Mason assumed the duel role Sept. 12 when former township administrator Marlena Schmidt was placed on administrative leave and subsequently was let go at the end of the year.
When Mason assumes the new position of administrator, he will be collecting a pension for the 35 years he was on the police pension fund, a practice known as “double dipping.”
Double-dipping is an age old public practice where public employees retire, collect a pension and then are rehired by the same municipality, often the next day. Mason is not alone, though.
Union Police Director Dan Zieser, a former Newark Police Department employee, retired and within a year took the position of police director in Union. However, the police director is not enrolled in the Union Police Department pension system this time around and Mason will also not be on the municipal pension system, according to Kalnins.
Mason noted last spring that he worked for 35 years as a Cranford Police Department employee, working his way up as a police officer to police chief and is entitled to his pension.
The issue of whether Mason should be allowed to move into the administrator position after retiring as police chief raised the ire of some residents in the spring and it has not let up since.
In fact, discussion regarding this quickly became a hot topic on a local blog, Cranford Talk, with many rumors surfacing about the qualifications Mason possessed to assume the administrator position. Users of the blog continue to question Mason’s qualifications daily.
Nevertheless, the township has the right to choose an administrator from within and not publically post the position or interview from the outside, according to the state.
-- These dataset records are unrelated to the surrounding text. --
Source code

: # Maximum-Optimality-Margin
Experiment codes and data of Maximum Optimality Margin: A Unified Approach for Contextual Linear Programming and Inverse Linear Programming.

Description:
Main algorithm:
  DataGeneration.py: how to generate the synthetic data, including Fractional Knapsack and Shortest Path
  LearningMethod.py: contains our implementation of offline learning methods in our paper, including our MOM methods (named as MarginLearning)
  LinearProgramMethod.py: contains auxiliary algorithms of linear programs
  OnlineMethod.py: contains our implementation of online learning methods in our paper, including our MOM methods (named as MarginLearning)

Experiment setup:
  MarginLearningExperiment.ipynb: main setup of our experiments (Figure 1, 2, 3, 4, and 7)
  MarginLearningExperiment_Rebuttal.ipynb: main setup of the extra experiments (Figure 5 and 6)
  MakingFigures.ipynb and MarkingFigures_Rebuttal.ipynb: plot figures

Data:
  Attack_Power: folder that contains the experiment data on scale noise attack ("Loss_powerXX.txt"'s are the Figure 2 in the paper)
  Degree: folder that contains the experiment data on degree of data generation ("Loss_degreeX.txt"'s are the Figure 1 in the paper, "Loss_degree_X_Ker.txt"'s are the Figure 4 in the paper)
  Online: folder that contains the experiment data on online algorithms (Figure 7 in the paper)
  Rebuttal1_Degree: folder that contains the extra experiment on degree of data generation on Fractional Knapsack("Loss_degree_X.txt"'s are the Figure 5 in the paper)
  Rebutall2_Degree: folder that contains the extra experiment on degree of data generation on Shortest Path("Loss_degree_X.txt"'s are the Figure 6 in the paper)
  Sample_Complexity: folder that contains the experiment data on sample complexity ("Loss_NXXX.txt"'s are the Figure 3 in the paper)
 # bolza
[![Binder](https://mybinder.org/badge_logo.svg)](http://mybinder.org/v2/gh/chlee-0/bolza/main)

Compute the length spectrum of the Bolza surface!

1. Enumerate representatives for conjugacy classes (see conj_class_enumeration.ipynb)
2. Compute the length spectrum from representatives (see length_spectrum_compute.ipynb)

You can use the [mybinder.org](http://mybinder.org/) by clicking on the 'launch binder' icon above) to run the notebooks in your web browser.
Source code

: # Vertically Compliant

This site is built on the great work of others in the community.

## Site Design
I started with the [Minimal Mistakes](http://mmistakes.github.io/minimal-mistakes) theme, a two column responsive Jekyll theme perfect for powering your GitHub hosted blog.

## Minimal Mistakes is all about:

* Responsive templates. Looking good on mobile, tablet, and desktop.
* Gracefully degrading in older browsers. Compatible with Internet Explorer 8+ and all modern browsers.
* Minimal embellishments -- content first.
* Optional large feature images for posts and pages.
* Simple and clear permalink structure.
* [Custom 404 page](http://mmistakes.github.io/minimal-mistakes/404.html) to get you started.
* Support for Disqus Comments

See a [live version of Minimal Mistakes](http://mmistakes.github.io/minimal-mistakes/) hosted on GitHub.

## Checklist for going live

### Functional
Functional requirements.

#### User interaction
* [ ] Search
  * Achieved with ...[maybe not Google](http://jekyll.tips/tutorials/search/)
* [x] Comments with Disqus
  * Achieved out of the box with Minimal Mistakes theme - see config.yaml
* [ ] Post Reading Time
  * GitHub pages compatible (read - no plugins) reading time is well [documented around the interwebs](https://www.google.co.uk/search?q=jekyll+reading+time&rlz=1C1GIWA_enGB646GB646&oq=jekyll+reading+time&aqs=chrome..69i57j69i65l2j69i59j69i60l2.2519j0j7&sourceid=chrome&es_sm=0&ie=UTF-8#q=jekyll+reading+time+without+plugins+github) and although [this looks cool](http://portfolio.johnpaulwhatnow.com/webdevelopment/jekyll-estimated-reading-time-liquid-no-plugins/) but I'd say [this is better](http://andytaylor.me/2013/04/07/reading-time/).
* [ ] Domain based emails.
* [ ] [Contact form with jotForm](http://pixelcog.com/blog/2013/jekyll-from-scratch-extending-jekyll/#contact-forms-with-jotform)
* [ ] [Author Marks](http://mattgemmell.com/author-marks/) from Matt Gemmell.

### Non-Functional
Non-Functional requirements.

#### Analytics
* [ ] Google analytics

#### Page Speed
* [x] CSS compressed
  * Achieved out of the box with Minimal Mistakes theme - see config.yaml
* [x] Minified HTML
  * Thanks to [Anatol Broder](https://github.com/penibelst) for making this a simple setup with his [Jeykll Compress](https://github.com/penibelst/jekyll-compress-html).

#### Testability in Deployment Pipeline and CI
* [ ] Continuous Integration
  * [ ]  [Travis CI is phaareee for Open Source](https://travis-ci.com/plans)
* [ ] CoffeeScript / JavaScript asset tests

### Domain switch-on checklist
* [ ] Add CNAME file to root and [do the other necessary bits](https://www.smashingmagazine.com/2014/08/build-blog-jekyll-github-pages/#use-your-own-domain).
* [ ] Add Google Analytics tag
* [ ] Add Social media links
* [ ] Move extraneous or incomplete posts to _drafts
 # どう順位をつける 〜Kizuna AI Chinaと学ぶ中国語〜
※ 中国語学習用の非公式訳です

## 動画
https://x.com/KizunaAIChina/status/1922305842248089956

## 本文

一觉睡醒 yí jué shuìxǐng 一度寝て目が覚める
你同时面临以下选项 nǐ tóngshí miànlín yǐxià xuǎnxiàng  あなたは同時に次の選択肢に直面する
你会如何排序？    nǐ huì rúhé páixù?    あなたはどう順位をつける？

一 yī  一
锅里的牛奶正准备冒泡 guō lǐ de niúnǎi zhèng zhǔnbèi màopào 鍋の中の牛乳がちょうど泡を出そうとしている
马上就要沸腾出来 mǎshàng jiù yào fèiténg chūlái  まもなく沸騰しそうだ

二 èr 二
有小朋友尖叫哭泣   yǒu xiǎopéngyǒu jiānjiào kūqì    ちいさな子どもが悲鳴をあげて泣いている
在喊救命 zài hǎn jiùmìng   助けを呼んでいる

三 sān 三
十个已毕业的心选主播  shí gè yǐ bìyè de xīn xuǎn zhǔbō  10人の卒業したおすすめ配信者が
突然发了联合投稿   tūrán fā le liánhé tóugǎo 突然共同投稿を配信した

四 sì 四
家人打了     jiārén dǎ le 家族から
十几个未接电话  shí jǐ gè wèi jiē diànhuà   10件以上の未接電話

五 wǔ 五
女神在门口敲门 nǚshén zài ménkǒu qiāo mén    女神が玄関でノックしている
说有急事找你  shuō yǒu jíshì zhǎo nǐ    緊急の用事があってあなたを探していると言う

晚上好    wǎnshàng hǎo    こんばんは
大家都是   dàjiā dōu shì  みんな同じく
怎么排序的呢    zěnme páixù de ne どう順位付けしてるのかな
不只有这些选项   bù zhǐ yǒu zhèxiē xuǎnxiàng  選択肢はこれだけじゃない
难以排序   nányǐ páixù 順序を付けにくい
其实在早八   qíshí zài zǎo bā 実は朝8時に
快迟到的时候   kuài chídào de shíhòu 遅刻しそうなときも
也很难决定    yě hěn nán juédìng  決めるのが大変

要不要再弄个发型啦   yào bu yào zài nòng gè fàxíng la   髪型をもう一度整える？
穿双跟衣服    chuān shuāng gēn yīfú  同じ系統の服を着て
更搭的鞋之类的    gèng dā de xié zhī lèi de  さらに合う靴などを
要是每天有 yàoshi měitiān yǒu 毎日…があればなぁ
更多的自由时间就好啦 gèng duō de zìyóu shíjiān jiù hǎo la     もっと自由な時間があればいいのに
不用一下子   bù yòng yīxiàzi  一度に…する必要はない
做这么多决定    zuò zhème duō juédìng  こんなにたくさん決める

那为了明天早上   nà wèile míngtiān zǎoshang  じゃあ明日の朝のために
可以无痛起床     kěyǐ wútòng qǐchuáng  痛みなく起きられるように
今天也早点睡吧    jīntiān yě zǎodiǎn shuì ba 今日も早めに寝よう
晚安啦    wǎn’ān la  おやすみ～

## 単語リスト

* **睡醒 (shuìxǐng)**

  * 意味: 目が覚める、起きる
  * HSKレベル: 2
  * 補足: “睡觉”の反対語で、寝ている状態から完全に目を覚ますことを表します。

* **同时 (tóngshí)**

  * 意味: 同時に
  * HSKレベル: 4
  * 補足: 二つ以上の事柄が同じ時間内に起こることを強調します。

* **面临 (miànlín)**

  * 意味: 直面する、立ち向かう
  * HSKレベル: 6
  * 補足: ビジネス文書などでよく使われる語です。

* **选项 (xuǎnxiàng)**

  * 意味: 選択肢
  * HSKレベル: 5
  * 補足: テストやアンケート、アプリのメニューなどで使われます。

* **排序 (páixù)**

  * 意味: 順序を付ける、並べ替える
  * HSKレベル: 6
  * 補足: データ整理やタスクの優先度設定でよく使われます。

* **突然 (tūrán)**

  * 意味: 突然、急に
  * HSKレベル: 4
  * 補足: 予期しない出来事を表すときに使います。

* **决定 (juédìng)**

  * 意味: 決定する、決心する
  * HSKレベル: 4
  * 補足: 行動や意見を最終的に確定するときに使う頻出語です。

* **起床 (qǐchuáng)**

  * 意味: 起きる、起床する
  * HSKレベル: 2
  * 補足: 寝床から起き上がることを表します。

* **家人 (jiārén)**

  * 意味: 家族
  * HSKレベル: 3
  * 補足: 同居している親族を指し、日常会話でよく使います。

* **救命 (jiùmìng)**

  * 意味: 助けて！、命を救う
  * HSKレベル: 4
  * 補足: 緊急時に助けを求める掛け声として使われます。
According to a salary ordinance approved by the township committee Nov. 14, 2011, the administrator position pays between $106,390 and $148,948. The police chief position pay range is between $112,497 and $142,000.
The deputy mayor said the governing body would be wrapping up the police chief interview process yesterday and today in order to name a new police chief “in the next week or two.”
He explained that because the four candidates for the top cop position had previously gone through background review and a written test, all that remained was for the candidates to be interviewed by the committee prior to reaching a decision.
“I think we can work through that process in a week or two,” the deputy mayor said Monday.
The candidates for police chief include Capt. Joseph Van Bergen, Lt. Edward Davenport, Lt. James Wozniak and Lt. Stephen Wilde, son of former police chief Harry Wilde. Harry Wilde was chief prior to Mason.
Kalnins would not comment on who the committee had narrowed the choice down to for police chief, but he admitted the decision was not one to take lightly.
“This is an important decision because it will affect the township for many years to come,” said the deputy mayor, adding the police chief is “the face of Cranford.”
Because of the confusion over the new regulation, the township had to suspend efforts to hire a new police chief from within the department, leaving Mason to juggle both the police chief and administrator roles until the State Treasury Department could provide clarification of the new regulation.
The new regulation required that any public employee intending to collect a pension from the state not take another position in the same municipality for 180 days.
Previously, public employees could retire from one position, collect their pension and immediately assume another position in the same municipality or another. However, public employees who opted to do this were not allowed to participate in the state pension plan the second time around.
The question of whether the new regulation actually could be applied in Mason’s case was not so clear cut. Specifically because of the timing of when the township made the decision.
According to township committee meeting records, it was Feb. 28 when the governing body unanimously approved Mason to take over as administrator immediately following his retirement May 31. This was prior to the new regulation going into effect March 9.
According to State Treasury Department Bill Quinn, the question of whether the regulation applied or not was “murky.”
“The actual situation of when the governing body made the decision to bring Mason aboard certainly has something to do with whether this regulation applies or not,” Quinn pointed out in June when the issue came out.
Compounding the situation was the fact the township committee was not aware the new regulation even existed, according to township Attorney Philip Morin at the time.